New TrollsのConcerto Grosso live

7曲目に収録されている"Andante(Most Dear Lady)"は初めて聴いたときから今日に至るまで、折々で聴き続けているバラードの名曲である。プログレッシブロックというジャンルに分類されているようだが、そんなジャンル分けが無意味と思えるほどの美しい旋律を持っている。オーケストラと協演していることもあり壮大な世界観ではあるが、しっとりと悲壮感漂う、しかし愛に溢れた曲である。

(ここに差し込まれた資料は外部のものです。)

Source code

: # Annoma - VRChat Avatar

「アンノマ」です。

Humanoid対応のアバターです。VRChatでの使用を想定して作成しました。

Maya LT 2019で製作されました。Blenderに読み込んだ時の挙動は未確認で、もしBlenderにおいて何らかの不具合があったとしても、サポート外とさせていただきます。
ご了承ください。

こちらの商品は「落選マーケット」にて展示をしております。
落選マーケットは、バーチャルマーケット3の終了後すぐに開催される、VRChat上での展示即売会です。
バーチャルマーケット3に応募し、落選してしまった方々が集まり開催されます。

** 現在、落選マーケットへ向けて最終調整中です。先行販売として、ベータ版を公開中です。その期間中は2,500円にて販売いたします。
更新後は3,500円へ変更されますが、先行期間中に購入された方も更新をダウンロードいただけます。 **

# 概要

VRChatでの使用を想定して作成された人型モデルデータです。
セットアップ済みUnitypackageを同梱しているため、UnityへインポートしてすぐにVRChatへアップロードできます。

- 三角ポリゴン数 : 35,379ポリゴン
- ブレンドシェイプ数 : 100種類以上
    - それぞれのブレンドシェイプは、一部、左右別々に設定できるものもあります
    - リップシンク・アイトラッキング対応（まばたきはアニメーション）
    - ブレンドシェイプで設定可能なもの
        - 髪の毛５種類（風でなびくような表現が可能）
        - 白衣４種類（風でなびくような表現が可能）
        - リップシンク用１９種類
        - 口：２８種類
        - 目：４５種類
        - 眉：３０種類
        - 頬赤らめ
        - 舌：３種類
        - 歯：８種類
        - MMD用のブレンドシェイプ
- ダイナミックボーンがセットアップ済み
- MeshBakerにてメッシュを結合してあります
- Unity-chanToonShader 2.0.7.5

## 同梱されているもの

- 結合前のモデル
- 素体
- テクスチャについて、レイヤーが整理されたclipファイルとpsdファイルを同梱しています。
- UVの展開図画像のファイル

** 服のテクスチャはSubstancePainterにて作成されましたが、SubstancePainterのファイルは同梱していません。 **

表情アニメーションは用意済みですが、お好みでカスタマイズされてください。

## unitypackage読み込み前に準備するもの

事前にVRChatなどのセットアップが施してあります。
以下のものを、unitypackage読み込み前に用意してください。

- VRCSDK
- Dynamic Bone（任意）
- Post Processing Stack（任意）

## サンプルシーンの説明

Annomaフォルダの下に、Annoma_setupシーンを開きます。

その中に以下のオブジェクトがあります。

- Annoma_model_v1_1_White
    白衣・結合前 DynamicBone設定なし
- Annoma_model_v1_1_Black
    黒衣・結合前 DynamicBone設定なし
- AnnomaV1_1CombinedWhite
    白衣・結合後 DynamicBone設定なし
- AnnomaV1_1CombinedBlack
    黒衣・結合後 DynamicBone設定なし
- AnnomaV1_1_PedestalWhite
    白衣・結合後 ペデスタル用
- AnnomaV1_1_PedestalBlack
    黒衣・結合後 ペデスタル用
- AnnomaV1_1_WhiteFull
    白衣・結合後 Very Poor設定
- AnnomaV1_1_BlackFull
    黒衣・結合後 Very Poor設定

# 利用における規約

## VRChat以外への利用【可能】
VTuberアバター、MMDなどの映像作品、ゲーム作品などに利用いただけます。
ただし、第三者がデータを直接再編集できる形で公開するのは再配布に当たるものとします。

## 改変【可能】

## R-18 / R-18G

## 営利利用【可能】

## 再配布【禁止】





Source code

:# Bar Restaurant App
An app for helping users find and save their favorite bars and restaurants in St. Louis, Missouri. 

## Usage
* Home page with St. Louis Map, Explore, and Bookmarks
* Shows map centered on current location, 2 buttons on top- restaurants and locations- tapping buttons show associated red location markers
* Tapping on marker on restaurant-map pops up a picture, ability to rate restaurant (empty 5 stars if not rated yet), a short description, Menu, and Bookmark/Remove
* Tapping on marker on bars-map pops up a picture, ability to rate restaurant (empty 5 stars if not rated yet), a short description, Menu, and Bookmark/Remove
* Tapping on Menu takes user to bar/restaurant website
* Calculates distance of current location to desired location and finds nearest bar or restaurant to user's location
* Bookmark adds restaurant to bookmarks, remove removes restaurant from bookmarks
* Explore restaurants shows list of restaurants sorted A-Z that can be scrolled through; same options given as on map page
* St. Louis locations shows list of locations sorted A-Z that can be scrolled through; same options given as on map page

私がNew Trollsというバンドの存在を知ったのは大学時代に聞いていたラジオでの紹介だった。その後暫くバンドの名を忘れないようにずっと「いつか聞こう」と自分の心のうちで暖めていた。そしてこのアルバムを購入したのは研修医2年目のときであった。実に4年越しの邂逅である。アルバムに収録された曲はどの曲も美しい宝石のような輝きを放っていたが、一際輝いていたのがこの"Andante"である。右も左もよくわからず数カ月おきにいろいろな科をローテートしていく研修医時代に非常に慰めになったのを覚えている。特に初めての麻酔科やICU当直見習い。この曲を聴くとくさくさしている心が素直になっていく。なんて自分はいつもつまらないことに拘っているのか。狭量な人格を棚に上げて人を隙あらば批判してしまいがちな自分の小ささに恥じ入る。それはヴォーカルのハーモニーがあまりにも美しいからか、オーケストラに癒されるからなのか。こういう「いつ聴いてもいい曲」と思える曲があるのは大変幸せなことである。

下村湖人の「論語物語」を読みながら"Andante"を聴きながら1週間の終わりに思ったこと。